Allyson Anderson, a farm animal vet and owner of Headwaters Veterinary Service, in conjunction with Lacy Miles, an agriculture teacher at Northern Potter, organized a fundraiser, which raised $3,165, to purchase local dairy products for the give away.

Inside the boxes were several locally sourced dairy products, such as raw milk, sour cream, cottage cheese, yogurt, cream cheese, block cheese, string cheese and at least one sweet item, such as Reddi-Whip. God’s Country Creamery donated raw milk and cheeses for the drive-thru, as well.

The drive-thru comes at a time when dairy farmers across the nation are forced to dump milk due to a number of reasons, including an inequitable supply-and-demand chain. With the drive-thru, Anderson said she hoped to feed the community and introduce people to nutritious dairy products while supporting local farmers by purchasing products from companies that source their milk from Potter County.

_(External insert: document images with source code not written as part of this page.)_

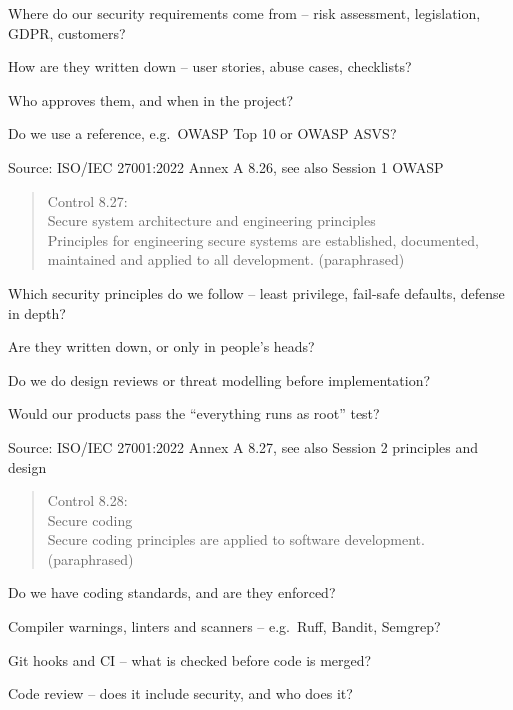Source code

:\documentclass[Screen16to9,17pt]{foils}
\begin{document}
\begin{list1}
\item Where do our security requirements come from -- risk assessment, legislation, GDPR, customers?
\item How are they written down -- user stories, abuse cases, checklists?
\item Who approves them, and when in the project?
\item Do we use a reference, e.g.\ OWASP Top 10 or OWASP ASVS?
\end{list1}

Source: ISO/IEC 27001:2022 Annex A 8.26, see also Session 1 OWASP


\begin{quote}
Control 8.27:\\
Secure system architecture and engineering principles\\
Principles for engineering secure systems are established, documented, maintained and applied to all development. (paraphrased)
\end{quote}

\begin{list1}
\item Which security principles do we follow -- least privilege, fail-safe defaults, defense in depth?
\item Are they written down, or only in people's heads?
\item Do we do design reviews or threat modelling before implementation?
\item Would our products pass the ``everything runs as root'' test?
\end{list1}

Source: ISO/IEC 27001:2022 Annex A 8.27, see also Session 2 principles and design


\begin{quote}
Control 8.28:\\
Secure coding\\
Secure coding principles are applied to software development. (paraphrased)
\end{quote}

\begin{list1}
\item Do we have coding standards, and are they enforced?
\item Compiler warnings, linters and scanners -- e.g.\ Ruff, Bandit, Semgrep?
\item Git hooks and CI -- what is checked before code is merged?
\item Code review -- does it include security, and who does it?
\end{list1}
\end{document}
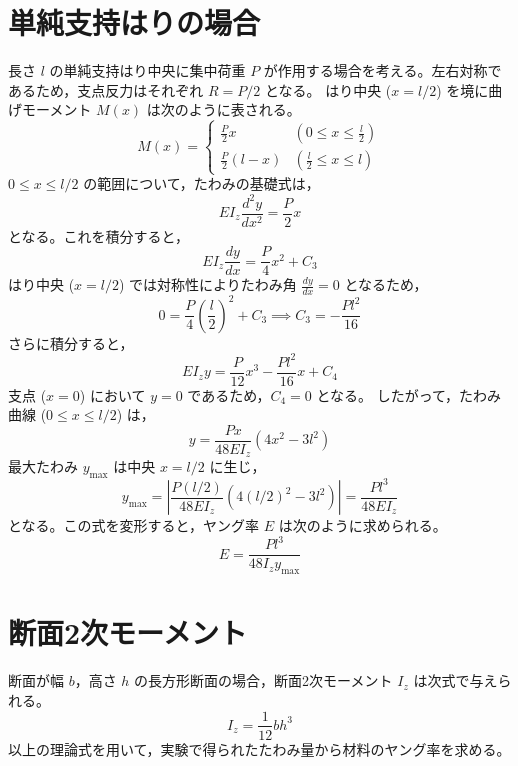 \documentclass[10pt,a4paper,titlepage]{jreport}
\begin{document}
\section{単純支持はりの場合}
長さ $l$ の単純支持はり中央に集中荷重 $P$ が作用する場合を考える。左右対称であるため，支点反力はそれぞれ $R = P/2$ となる。
はり中央 ($x=l/2$) を境に曲げモーメント $M(x)$ は次のように表される。
\begin{equation}
    M(x) = \begin{cases} \frac{P}{2}x & (0 \le x \le \frac{l}{2}) \\ \frac{P}{2}(l-x) & (\frac{l}{2} \le x \le l) \end{cases}
\end{equation}
$0 \le x \le l/2$ の範囲について，たわみの基礎式は，
\begin{equation}
    EI_z \frac{d^2y}{dx^2} = \frac{P}{2}x
\end{equation}
となる。これを積分すると，
\begin{equation}
    EI_z \frac{dy}{dx} = \frac{P}{4}x^2 + C_3
\end{equation}
はり中央 ($x=l/2$) では対称性によりたわみ角 $\frac{dy}{dx}=0$ となるため，
\begin{equation}
    0 = \frac{P}{4}\left(\frac{l}{2}\right)^2 + C_3 \implies C_3 = -\frac{Pl^2}{16}
\end{equation}
さらに積分すると，
\begin{equation}
    EI_z y = \frac{P}{12}x^3 - \frac{Pl^2}{16}x + C_4
\end{equation}
支点 ($x=0$) において $y=0$ であるため，$C_4 = 0$ となる。
したがって，たわみ曲線 ($0 \le x \le l/2$) は，
\begin{equation}
    y = \frac{Px}{48EI_z}(4x^2 - 3l^2)
\end{equation}
最大たわみ $y_{\max}$ は中央 $x=l/2$ に生じ，
\begin{equation}
    y_{\max} = \left| \frac{P(l/2)}{48EI_z}(4(l/2)^2 - 3l^2) \right| = \frac{Pl^3}{48EI_z}
\end{equation}
となる。この式を変形すると，ヤング率 $E$ は次のように求められる。
\begin{equation}
    E = \frac{Pl^3}{48I_z y_{\max}}
\end{equation}

\section{断面2次モーメント}
断面が幅 $b$，高さ $h$ の長方形断面の場合，断面2次モーメント $I_z$ は次式で与えられる。
\begin{equation}
    I_z = \frac{1}{12} bh^3
\end{equation}
以上の理論式を用いて，実験で得られたたわみ量から材料のヤング率を求める。
\end{document}
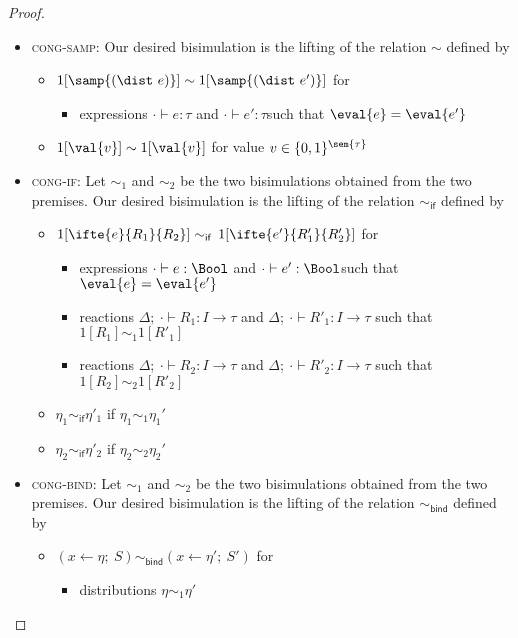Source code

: \begin{proof}
\begin{itemize}
\begin{itemize}
\end{itemize}
\item \textsc{cong-samp}: Our desired bisimulation is the lifting of the relation $\sim$ defined by
\begin{itemize}
\item $1[\samp{(\dist \ e)}] \sim 1[\samp{(\dist \ e')}]$ for
\begin{itemize}
\item expressions $\cdot \vdash e : \tau$ and $\cdot \vdash e' : \tau$such that $\eval{e} = \eval{e'}$
\end{itemize}
\item $1[\val{v}] \sim 1[\val{v}]$ for value $v \in \{0,1\}^{\sem{\tau}}$
\end{itemize}
\item \textsc{cong-if}: Let $\sim_1$ and $\sim_2$ be the two bisimulations obtained from the two premises. Our desired bisimulation is the lifting of the relation $\sim_\mathsf{if}$ defined by
\begin{itemize}
\item $1[\ifte{e}{R_1}{R_2}] \sim_\mathsf{if} \, 1[\ifte{e'}{R'_1}{R'_2}]$ for 
\begin{itemize}
\item expressions $\cdot \vdash e : \Bool$ and $\cdot \vdash e' : \Bool $such that $\eval{e} = \eval{e'}$
\item reactions $\Delta; \ \cdot \vdash R_1 : I \to \tau$ and $\Delta; \ \cdot \vdash R'_1 : I \to \tau$ such that $1[R_1] \sim_1 1[R'_1]$
\item reactions $\Delta; \ \cdot \vdash R_2 : I \to \tau$ and $\Delta; \ \cdot \vdash R'_2 : I \to \tau$ such that $1[R_2] \sim_2 1[R'_2]$
\end{itemize}
\item $\eta_1 \sim_\mathsf{if} \eta'_1$ if $\eta_1 \sim_1 \eta_1'$
\item $\eta_2 \sim_\mathsf{if} \eta'_2$ if $\eta_2 \sim_2 \eta_2'$
\end{itemize}
\item \textsc{cong-bind}: Let $\sim_1$ and $\sim_2$ be the two bisimulations obtained from the two premises. Our desired bisimulation is the lifting of the relation $\sim_\mathsf{bind}$ defined by
\begin{itemize}
\item $(x \leftarrow \eta; \ S) \sim_\mathsf{bind} (x \leftarrow \eta'; \ S')$ for
\begin{itemize}
\item distributions $\eta \sim_1 \eta'$

\end{itemize}
\end{itemize}
\end{itemize}
\end{proof}
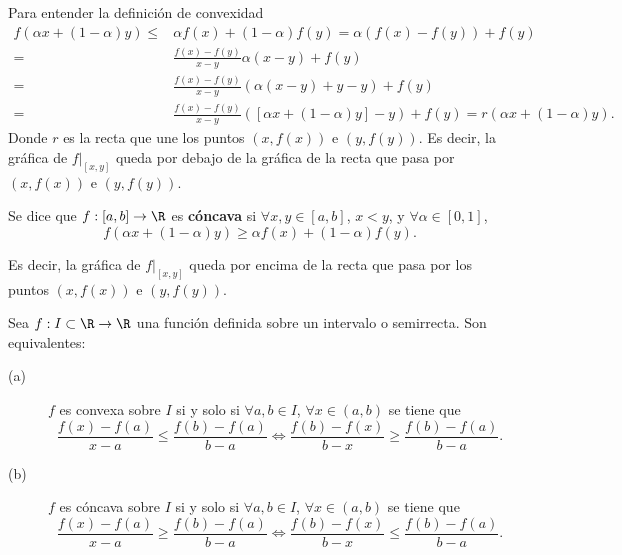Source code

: \begin{observation}
\normalfont Para entender la definición de convexidad
\[
\begin{split}
	f\left(\alpha x + \left(1-\alpha \right)y\right) \leq & \alpha f\left(x\right) + \left(1-\alpha \right)f\left(y\right) =  \alpha \left(f\left(x\right)-f\left(y\right)\right) + f\left(y\right) \\
	= & \frac{f\left(x\right)-f\left(y\right)}{x-y}\alpha\left(x-y\right) + f\left(y\right) \\
	= & \frac{f\left(x\right)-f\left(y\right)}{x-y}\left(\alpha\left(x-y\right)+y-y\right) + f\left(y\right) \\
	= & \frac{f\left(x\right)-f\left(y\right)}{x-y}\left( \left[\alpha x + \left(1-\alpha \right)y\right] -y\right) + f\left(y\right) = r\left(\alpha x + \left(1-\alpha\right)y\right).
\end{split}
\]
Donde $\displaystyle r $ es la recta que une los puntos $\displaystyle \left(x,f\left(x\right)\right) $ e $\displaystyle \left(y,f\left(y\right)\right) $.
Es decir, la gráfica de $\displaystyle f|_{\left[x,y\right] } $ queda por debajo de la gráfica de la recta que pasa por $\displaystyle \left(x, f\left(x\right)\right) $ e $\displaystyle \left(y, f\left(y\right)\right) $.
\end{observation}
\begin{fdefinition}[]
	\normalfont Se dice que $\displaystyle f:\left[a,b\right] \to \R $ es \textbf{cóncava} si $\displaystyle \forall x,y \in [a,b] $, $\displaystyle x<y $, y $\displaystyle \forall \alpha \in [0,1] $, 
	\[ f\left(\alpha x + \left(1-\alpha \right)y\right) \geq \alpha f\left(x\right) + \left(1-\alpha \right)f\left(y\right) .\]
\end{fdefinition}
Es decir, la gráfica de $\displaystyle f|_{[x,y]} $ queda por encima de la recta que pasa por los puntos $\displaystyle \left(x,f\left(x\right)\right) $ e $\displaystyle \left(y,f\left(y\right)\right) $.
\begin{fprop}[]
\normalfont Sea $\displaystyle f: I \subset \R \to \R $ una función definida sobre un intervalo o semirrecta. Son equivalentes:
\begin{description}
\item[(a)] $\displaystyle f $ es convexa sobre $\displaystyle I $ si y solo si $\displaystyle \forall a,b \in I $, $\displaystyle \forall x \in \left(a,b\right) $ se tiene que
	\[ \frac{f\left(x\right)-f\left(a\right)}{x-a} \leq \frac{f\left(b\right)-f\left(a\right)}{b-a} \iff \frac{f\left(b\right)-f\left(x\right)}{b-x} \geq \frac{f\left(b\right)-f\left(a\right)}{b-a}.\]
	
\item[(b)] $\displaystyle f $ es cóncava sobre $\displaystyle I $ si y solo si $\displaystyle \forall a,b \in I $, $\displaystyle \forall x \in \left(a,b\right) $ se tiene que 
	\[\frac{f\left(x\right)-f\left(a\right)}{x-a} \geq \frac{f\left(b\right)-f\left(a\right)}{b-a} \iff \frac{f\left(b\right)-f\left(x\right)}{b-x} \leq \frac{f\left(b\right)-f\left(a\right)}{b-a} .\]	
\end{description}
\end{fprop}
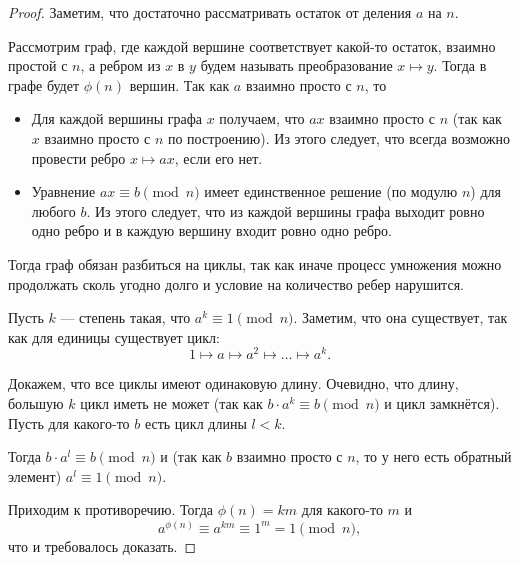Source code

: \documentclass[a4paper]{article}
\theoremstyle{named}
\begin{document}
\begin{colloq}
        \begin{proof}
            Заметим, что достаточно рассматривать остаток от деления $a$ на $n$.

            Рассмотрим граф, где каждой вершине соответствует какой-то остаток, взаимно простой с $n$, а ребром из $x$ в $y$ будем называть преобразование $x \mapsto y$. Тогда в графе будет $\phi(n)$ вершин. Так как $a$ взаимно просто с $n$, то
            \begin{itemize}
            \item
                Для каждой вершины графа $x$ получаем, что $ax$ взаимно просто с $n$ (так как $x$ взаимно просто с $n$ по построению). Из этого следует, что всегда возможно провести ребро $x \mapsto ax$, если его нет.

            \item
                Уравнение $ax \equiv b \pmod n$ имеет единственное решение (по модулю $n$) для любого $b$. Из этого следует, что из каждой вершины графа выходит ровно одно ребро и в каждую вершину входит ровно одно ребро.
            \end{itemize}

            Тогда граф обязан разбиться на циклы, так как иначе процесс умножения можно продолжать сколь угодно долго и условие на количество ребер нарушится. 
            
            Пусть $k$ --- степень такая, что $a^k \equiv 1 \pmod n$. Заметим, что она существует, так как для единицы существует цикл:
            \begin{equation*}
                1 \mapsto a \mapsto a^2 \mapsto \dots \mapsto a^k.
            \end{equation*}

            Докажем, что все циклы имеют одинаковую длину. Очевидно, что длину, большую $k$ цикл иметь не может (так как $b \cdot a^k \equiv b \pmod n$ и цикл замкнётся). Пусть для какого-то $b$ есть цикл длины $l < k$.

            Тогда $b \cdot a^l \equiv b \pmod n$ и (так как $b$ взаимно просто с $n$, то у него есть обратный элемент) $a^l \equiv 1 \pmod n$.

            Приходим к противоречию. Тогда $\phi(n) = km$ для какого-то $m$ и
            \begin{equation*}
                a^{\phi(n)} \equiv a^{km} \equiv 1^m = 1 \pmod n,
            \end{equation*}
            что и требовалось доказать.
        \end{proof}


\end{colloq}
\end{document}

“I’m so appreciative of all of the help we received and all the community members who came out to support our local farmers,” Anderson said. “This is truly a great community to be part of. I love my Potter Countians.”

Members of the Headwaters FFA chapter also attended the dairy drive-thru, selling T-shirts and raising money for “Friends of Local Dairy Families,” organized by Lacy, Kendra and Annette Miles. The proceeds will be used to purchase gift cards, food, cleaning supplies and household items in a care package to local farmers who have had to dump milk. Prior to the drive-thru, the group had left care packages at 33 farms, most of them twice.

To make this possible, Potter County Beverage donated its cooler trailer to store the dairy products in, The Carpenter’s Shop donated the use of its parking lot and Tri-Town Volunteer Fire Company controlled traffic before, during and after the drive-thru.